[What you are asked to do] Which lines below contain the word "supf"? Copy each one.

[Given records]
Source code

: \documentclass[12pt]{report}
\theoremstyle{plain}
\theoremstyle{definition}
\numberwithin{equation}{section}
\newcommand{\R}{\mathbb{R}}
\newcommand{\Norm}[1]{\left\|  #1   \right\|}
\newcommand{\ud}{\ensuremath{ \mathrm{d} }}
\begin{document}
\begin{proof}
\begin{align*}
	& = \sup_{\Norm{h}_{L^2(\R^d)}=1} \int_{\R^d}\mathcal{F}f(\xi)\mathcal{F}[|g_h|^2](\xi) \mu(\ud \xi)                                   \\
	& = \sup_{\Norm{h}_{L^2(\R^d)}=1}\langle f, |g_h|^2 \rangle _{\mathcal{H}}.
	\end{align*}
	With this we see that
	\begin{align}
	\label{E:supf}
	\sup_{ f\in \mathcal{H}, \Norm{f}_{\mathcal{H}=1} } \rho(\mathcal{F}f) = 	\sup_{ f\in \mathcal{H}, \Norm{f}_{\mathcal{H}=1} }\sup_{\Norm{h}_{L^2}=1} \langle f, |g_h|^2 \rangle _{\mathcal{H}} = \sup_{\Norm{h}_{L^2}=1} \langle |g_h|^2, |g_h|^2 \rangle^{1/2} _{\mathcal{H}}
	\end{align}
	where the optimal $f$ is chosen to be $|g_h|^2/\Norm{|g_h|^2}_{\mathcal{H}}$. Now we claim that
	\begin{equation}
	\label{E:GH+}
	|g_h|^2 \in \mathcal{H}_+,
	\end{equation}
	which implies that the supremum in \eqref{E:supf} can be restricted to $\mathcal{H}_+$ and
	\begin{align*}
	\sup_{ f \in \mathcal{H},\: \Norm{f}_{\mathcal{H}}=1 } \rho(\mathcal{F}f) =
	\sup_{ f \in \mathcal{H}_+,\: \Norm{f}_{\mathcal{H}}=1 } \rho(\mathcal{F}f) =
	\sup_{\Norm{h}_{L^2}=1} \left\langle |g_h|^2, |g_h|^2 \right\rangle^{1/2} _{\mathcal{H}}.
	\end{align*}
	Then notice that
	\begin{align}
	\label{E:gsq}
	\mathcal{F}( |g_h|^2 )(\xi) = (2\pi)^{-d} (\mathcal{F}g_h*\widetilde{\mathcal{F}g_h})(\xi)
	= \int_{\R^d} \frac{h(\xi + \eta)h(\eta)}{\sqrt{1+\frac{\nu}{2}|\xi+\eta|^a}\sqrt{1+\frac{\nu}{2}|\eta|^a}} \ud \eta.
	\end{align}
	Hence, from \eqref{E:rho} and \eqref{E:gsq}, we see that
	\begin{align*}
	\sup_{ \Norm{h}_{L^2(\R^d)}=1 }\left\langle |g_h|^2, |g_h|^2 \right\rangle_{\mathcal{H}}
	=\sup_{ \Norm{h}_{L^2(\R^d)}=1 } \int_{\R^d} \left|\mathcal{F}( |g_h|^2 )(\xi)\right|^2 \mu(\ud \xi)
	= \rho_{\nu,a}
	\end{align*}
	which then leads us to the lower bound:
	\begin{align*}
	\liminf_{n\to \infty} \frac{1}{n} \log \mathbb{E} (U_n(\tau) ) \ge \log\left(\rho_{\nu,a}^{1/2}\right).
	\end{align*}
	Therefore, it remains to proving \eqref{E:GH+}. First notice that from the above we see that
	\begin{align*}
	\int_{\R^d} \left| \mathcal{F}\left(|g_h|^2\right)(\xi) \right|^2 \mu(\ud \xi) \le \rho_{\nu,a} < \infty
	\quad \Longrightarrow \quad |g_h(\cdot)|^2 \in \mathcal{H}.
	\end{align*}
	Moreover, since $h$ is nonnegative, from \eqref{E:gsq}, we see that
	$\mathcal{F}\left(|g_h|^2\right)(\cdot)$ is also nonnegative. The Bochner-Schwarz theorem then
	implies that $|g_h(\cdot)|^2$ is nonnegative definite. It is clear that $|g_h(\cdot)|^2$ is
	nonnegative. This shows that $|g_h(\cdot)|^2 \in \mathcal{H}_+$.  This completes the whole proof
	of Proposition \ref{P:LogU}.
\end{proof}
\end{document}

[Reply to the exercise]
	\label{E:supf}
	which implies that the supremum in \eqref{E:supf} can be restricted to $\mathcal{H}_+$ and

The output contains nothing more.